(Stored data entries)
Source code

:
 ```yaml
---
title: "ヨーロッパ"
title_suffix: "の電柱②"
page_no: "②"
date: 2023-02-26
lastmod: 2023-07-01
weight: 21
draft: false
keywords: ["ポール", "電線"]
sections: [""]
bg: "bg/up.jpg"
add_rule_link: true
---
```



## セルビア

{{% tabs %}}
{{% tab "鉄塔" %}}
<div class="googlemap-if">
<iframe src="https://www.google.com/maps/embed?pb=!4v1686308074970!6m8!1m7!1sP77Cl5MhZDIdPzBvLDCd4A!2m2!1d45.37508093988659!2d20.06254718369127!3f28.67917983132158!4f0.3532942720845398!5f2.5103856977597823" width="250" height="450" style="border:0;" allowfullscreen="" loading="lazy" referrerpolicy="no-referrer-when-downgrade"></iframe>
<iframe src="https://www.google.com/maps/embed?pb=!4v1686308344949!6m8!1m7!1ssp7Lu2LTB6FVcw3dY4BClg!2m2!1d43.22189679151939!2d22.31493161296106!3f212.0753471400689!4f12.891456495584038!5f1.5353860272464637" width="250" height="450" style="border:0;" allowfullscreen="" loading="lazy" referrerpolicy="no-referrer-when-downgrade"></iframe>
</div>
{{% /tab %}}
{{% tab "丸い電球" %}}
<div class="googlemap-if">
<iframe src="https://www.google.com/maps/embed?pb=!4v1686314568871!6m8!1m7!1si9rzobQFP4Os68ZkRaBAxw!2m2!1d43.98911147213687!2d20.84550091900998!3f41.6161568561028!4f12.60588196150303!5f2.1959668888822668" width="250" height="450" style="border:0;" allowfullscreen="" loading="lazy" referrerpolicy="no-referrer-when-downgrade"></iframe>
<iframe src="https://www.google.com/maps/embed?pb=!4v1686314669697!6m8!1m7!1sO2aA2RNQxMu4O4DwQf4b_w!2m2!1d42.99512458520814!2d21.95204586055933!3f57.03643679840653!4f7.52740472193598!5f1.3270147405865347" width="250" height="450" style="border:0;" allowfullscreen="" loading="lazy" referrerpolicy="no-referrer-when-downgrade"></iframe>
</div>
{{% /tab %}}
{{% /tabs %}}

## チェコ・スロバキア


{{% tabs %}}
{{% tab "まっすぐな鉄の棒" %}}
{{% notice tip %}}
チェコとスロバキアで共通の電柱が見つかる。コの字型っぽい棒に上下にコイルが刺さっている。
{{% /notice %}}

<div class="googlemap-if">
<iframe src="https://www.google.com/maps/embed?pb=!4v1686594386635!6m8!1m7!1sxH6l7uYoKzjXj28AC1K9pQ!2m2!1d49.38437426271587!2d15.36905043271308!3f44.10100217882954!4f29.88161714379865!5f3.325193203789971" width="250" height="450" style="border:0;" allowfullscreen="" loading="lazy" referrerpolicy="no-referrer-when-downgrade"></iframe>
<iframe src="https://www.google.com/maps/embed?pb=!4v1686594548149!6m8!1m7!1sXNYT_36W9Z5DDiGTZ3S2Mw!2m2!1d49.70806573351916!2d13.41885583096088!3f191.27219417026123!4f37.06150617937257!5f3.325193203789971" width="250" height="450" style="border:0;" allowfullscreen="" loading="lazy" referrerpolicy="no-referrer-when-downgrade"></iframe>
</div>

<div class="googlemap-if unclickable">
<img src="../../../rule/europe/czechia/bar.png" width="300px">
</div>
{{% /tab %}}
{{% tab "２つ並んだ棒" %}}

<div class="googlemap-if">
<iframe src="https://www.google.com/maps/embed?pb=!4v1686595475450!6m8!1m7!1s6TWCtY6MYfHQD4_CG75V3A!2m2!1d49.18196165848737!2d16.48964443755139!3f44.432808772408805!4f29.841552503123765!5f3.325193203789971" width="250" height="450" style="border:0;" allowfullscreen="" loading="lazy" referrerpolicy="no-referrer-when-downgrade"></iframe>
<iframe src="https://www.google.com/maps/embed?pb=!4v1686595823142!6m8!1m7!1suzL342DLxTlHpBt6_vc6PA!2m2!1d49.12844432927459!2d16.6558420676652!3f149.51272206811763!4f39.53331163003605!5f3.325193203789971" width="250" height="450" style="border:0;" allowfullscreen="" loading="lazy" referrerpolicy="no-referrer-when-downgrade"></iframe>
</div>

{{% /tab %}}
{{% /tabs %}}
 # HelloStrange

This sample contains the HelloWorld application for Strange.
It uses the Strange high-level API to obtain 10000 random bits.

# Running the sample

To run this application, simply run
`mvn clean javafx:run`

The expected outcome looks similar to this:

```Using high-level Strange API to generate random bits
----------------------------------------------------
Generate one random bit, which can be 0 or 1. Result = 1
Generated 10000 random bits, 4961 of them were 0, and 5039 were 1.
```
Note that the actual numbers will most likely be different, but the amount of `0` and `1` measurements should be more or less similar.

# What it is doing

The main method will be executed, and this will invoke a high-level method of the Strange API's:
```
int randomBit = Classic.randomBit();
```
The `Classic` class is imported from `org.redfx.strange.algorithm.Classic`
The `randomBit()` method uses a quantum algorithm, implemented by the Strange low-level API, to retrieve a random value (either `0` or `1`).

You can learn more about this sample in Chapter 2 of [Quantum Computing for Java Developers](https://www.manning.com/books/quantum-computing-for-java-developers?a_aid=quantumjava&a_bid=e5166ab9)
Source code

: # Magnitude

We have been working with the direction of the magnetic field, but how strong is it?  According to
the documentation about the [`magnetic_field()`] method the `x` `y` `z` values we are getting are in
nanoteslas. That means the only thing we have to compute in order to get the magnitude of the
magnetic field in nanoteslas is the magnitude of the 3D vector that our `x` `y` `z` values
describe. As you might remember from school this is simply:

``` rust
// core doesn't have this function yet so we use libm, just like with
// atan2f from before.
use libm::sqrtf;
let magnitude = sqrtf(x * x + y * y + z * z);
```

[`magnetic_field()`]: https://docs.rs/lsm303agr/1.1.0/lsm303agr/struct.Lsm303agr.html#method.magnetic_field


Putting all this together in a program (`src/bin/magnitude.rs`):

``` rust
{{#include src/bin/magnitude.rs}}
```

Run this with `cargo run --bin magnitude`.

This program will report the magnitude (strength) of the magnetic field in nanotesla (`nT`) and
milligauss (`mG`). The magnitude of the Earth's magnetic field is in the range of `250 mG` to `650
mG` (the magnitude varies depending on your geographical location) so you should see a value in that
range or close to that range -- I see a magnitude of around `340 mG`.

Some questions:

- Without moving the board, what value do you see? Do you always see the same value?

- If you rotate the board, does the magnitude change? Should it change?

--

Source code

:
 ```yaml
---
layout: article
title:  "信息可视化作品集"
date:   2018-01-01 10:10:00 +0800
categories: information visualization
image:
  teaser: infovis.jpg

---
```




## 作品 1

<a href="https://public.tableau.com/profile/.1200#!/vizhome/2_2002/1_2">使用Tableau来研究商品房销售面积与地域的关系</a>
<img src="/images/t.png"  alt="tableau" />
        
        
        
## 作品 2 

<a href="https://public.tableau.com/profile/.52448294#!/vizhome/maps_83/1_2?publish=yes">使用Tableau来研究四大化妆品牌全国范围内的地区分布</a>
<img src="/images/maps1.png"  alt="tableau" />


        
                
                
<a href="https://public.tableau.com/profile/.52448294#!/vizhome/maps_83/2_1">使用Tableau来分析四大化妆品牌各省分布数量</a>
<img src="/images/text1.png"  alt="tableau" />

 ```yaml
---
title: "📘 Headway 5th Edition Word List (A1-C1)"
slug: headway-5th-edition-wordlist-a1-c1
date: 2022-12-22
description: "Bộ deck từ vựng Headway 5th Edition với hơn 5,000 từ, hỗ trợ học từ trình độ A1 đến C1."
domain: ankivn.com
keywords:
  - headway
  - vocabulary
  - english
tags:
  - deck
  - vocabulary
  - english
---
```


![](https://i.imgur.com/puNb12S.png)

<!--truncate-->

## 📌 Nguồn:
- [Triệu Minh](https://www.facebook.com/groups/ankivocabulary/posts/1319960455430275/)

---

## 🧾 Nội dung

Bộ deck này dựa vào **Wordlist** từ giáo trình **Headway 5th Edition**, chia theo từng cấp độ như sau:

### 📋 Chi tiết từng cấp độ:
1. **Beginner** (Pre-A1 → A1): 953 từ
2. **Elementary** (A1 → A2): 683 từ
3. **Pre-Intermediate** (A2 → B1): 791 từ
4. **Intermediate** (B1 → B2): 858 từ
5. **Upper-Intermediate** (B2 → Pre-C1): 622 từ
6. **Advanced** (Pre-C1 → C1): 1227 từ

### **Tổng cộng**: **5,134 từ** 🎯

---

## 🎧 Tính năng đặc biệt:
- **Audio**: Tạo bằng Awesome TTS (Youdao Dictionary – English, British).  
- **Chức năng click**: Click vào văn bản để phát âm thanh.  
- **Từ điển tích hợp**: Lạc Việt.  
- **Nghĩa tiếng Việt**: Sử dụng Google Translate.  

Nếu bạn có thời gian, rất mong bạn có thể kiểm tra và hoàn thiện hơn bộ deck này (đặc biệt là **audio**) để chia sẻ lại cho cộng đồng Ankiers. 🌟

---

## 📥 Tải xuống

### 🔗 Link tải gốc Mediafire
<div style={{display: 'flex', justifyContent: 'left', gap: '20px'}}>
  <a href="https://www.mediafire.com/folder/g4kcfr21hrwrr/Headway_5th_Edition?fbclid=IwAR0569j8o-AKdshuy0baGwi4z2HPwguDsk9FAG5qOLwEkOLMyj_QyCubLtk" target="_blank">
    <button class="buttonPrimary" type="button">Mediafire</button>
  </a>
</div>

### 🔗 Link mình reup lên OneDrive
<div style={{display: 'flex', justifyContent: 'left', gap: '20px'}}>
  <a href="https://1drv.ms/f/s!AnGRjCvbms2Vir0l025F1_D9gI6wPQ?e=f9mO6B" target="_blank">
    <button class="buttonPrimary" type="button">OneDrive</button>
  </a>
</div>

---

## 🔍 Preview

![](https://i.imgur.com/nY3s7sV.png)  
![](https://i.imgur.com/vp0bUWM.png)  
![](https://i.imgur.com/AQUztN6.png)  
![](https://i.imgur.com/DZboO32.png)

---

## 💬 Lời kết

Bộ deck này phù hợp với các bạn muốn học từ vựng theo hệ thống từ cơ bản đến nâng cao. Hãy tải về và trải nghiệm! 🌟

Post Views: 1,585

Work order:
Reproduce each line from the records that contains the word "từng".

Solution to the exercise:
Bộ deck này dựa vào **Wordlist** từ giáo trình **Headway 5th Edition**, chia theo từng cấp độ như sau:
### 📋 Chi tiết từng cấp độ:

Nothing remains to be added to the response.